うちの「長男」が

カシ夫

うちの「長男」が

 朝、目覚めたら妻がいなかった。


 それもそのはず、今日の彼女は早番勤務である。育休、時短勤務、日勤固定を経て、いよいよフルタイムに復帰だから頑張ってるんだ。


 時計を見るとまだ七時前。俺の仕事までには、めちゃ余裕だ。

 そうだな、とりあえず八時半まではまだ寝ておこう。その間に娘も出かけていくだろうから、そこから俺は自分のルーティンで一日を始めればいい。


 スヤァ……

 



「パパー?

 そろそろ起きてね。

 リビングのファンヒーター、ついてるよー。

 朝ご飯もできてるからねー」

「はいよー。

 気を付けて行っておいで」

「はあーい。

 行ってきまーす!」


 さて、起きますか。

 寒い朝でも暖かくて快適になってる部屋、最高。

 まずはキッチンでコーヒーを飲んで、それから朝飯だ。


 今日の朝飯も美味い。

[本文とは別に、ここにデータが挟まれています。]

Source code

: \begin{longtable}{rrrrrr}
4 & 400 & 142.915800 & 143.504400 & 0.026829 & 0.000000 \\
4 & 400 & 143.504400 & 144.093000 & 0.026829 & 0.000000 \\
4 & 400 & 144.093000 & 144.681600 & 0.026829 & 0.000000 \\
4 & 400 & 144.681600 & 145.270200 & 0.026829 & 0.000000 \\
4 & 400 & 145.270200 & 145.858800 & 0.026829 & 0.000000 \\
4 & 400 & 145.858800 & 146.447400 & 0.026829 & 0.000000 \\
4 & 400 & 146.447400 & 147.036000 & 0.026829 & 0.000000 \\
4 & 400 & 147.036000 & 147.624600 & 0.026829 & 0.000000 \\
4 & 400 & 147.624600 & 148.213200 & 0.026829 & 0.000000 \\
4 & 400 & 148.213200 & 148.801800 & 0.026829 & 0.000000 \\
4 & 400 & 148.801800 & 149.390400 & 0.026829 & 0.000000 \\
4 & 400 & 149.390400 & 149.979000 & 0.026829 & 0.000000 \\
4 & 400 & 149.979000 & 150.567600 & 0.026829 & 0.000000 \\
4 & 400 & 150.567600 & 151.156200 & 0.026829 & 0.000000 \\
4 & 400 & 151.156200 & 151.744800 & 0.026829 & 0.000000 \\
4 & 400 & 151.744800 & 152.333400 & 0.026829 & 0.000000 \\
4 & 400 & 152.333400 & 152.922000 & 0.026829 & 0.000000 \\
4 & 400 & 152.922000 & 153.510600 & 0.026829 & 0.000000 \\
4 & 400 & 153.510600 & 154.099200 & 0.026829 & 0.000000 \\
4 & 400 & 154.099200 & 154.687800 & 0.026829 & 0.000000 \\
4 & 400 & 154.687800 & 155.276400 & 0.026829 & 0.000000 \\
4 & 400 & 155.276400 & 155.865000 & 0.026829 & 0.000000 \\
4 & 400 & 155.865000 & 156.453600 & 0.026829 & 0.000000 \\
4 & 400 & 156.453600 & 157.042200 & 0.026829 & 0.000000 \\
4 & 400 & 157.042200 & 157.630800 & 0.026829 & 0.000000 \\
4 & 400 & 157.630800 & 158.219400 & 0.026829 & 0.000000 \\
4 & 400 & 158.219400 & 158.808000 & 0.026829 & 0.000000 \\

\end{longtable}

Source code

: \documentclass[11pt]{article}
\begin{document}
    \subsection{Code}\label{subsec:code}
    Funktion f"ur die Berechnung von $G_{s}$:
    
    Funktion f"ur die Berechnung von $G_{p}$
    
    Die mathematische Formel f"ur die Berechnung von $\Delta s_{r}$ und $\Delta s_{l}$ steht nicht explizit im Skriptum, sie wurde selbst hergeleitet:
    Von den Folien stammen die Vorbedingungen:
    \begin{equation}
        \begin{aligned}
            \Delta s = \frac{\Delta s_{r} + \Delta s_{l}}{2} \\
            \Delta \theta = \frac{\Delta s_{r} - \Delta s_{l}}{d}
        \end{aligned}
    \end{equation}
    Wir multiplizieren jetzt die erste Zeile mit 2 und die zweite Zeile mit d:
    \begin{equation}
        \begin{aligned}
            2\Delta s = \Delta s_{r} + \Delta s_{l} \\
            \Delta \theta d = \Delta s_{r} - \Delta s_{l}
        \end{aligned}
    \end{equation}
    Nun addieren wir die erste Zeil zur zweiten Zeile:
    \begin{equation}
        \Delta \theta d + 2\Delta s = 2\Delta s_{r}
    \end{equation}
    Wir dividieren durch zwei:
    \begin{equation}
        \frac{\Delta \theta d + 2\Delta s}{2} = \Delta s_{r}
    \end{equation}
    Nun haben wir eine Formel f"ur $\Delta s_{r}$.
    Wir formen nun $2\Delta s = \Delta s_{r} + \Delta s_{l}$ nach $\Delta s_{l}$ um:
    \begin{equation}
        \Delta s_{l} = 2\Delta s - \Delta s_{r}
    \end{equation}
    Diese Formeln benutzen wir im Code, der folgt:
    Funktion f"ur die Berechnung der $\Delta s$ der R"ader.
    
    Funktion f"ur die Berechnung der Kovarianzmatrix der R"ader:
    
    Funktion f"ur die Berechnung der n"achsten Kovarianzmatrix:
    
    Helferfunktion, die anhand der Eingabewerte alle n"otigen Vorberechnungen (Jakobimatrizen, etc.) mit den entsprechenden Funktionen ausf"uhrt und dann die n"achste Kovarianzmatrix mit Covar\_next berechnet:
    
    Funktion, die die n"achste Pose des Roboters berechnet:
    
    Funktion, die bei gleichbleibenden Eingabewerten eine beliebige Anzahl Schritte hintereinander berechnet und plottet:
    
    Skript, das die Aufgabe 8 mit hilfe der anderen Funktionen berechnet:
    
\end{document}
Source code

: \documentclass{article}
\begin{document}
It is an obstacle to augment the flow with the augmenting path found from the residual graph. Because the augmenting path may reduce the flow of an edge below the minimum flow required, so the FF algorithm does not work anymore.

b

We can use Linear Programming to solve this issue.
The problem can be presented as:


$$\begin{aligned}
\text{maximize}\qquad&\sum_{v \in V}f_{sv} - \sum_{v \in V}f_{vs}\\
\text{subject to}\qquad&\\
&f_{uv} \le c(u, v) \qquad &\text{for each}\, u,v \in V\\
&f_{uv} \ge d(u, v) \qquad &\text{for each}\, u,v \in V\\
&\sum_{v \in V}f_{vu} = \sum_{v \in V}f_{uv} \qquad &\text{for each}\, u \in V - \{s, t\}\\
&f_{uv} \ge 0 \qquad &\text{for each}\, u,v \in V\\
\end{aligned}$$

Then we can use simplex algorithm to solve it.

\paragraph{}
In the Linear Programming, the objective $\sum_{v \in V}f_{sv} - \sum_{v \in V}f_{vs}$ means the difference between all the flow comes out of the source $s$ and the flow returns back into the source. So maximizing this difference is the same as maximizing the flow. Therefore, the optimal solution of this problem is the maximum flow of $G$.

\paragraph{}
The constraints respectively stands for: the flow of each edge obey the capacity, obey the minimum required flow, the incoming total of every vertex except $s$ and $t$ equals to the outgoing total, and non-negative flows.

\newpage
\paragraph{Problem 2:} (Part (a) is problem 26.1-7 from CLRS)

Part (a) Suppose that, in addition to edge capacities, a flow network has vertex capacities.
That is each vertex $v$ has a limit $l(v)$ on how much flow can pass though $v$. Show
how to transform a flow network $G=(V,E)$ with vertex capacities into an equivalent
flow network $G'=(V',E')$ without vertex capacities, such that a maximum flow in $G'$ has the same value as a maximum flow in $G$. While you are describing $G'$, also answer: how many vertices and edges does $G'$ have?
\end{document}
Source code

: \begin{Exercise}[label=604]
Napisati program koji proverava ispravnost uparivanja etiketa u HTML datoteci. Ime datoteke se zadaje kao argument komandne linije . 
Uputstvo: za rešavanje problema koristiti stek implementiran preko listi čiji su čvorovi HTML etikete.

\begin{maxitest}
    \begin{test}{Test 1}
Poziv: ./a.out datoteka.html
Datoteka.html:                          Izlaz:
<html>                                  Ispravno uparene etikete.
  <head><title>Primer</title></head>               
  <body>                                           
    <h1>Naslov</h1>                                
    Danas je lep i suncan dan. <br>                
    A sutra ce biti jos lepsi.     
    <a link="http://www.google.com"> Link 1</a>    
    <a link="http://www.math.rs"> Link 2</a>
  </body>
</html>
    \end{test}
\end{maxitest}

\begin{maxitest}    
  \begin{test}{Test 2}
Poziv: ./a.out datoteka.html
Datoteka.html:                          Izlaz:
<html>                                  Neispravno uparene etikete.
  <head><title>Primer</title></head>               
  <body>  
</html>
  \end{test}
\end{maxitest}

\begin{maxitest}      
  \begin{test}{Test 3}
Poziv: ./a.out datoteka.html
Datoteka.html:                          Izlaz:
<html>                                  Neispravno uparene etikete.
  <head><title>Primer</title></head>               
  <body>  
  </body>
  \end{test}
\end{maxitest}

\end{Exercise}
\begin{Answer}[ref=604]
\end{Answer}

さすがは俺の妻。

 食べ終わったけど歯磨きの前にログインボーナスをもらわねば。

 ちょっとだけクエストもクリアしとくか。


 よしよし、今日も調子いい。

 さてさて、そろそろ着替えて仕事の準備を……


 



 

 んなわけ無かった!

 やらかした!

 娘の弁当作るんだった!

 いや、俺と娘の朝飯もだ!

 起きろ、俺!

 起きろ、俺の頭!


 とりあえず落ち着け、俺。


 幸い、ごはんは炊けている。味噌汁もできている。電気ポットも。妻がやっておいてくれたのだろう。彼女はありあわせのもので朝食を済ませていったようだ。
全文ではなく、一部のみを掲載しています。